Is the need to be ‘loved’ more important than actual ‘love’? It seems that in this culture of ‘serial monogamy’ (as I call it) often times we look outside of ourselves to fill the holes within. Subsequently we label lust, intense feelings, or simply consistently being within a close proximity to another person that makes us swoon as ‘love’. If love were meant to be so easily tangible it wouldn’t be so rare to obtain & sustain.

Now is every relationship that lacks ‘love’ empty and/or pointless, no. Should we rush into labeling relationships as ‘love’, yes. What I envision is a world in which men and women are in a relationship where everything evolves organically. Nothing is forced or fabricated. This maybe a pipe dream as so many factors need to come into play in order for it to work.

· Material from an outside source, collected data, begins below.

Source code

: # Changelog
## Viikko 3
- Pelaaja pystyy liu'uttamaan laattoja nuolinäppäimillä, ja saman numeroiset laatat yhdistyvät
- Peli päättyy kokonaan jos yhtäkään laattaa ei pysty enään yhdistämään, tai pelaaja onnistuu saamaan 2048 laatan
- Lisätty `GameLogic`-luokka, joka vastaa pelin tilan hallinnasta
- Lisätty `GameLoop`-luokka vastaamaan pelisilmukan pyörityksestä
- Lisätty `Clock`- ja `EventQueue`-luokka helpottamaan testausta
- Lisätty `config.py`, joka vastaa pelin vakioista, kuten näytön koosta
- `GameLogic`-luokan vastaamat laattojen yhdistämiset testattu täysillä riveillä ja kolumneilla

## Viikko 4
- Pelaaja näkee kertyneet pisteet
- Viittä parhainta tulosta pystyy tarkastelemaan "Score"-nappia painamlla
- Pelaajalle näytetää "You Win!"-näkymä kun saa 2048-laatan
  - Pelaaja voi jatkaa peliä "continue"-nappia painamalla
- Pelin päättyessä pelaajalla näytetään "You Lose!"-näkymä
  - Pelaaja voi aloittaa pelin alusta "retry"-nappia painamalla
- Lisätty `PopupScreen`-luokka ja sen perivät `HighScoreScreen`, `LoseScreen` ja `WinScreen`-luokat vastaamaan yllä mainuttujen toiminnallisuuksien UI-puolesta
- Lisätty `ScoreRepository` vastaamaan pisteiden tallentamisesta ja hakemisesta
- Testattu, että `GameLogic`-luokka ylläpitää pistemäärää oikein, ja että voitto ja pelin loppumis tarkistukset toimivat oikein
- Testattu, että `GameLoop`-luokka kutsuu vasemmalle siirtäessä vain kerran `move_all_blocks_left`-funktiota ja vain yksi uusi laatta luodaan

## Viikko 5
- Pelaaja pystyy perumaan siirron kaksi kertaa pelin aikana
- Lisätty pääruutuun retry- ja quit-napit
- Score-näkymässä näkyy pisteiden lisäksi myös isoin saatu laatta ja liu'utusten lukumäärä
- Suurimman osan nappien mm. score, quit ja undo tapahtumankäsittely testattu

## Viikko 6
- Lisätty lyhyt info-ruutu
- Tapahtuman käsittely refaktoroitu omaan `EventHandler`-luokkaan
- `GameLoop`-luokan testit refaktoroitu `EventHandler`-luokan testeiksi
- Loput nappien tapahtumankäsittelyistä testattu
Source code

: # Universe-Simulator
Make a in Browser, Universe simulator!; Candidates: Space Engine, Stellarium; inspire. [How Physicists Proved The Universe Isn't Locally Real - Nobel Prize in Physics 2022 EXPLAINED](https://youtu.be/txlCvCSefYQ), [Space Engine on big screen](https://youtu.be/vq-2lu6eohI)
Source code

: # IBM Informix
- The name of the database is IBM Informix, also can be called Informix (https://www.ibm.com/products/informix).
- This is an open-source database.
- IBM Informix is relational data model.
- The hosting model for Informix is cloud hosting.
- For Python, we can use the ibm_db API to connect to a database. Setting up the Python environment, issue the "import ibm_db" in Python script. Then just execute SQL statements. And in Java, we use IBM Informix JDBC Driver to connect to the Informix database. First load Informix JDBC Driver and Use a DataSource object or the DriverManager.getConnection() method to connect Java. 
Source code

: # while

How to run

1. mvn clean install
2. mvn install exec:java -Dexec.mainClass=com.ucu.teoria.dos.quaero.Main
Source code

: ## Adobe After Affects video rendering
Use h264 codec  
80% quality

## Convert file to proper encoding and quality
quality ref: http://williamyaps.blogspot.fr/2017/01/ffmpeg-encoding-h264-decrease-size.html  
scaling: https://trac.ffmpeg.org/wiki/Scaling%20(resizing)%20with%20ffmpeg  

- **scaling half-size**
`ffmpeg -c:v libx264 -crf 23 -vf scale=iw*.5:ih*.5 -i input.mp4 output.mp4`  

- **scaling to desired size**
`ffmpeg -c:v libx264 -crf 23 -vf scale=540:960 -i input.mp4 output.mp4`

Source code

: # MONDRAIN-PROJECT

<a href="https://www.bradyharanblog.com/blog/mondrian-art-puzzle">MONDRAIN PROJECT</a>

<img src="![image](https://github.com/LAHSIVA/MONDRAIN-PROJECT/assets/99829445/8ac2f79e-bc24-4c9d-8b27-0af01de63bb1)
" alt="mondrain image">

The biggest ones are trust and respect. If you truly trust and respect your significant other so many things are avoided. Top on the list are jealousy and cheating. You don’t have to be Jesse James or Elizabeth Taylor to know that cheating wont sustain a relationship. It most certainly wont lead to ‘love’ in the true sense. Notwithstanding, the perception of being ‘loved’ by another still remains.

That brings me back to my original question…is the need to be ‘loved’ more important than actual ‘love’? Have we been so locked into this on-going cycle of heart break that we simply look to fill emotional voids? How can we as a community emerge from it and back to the society that the divorce rate didn’t look like a game of russian roulette?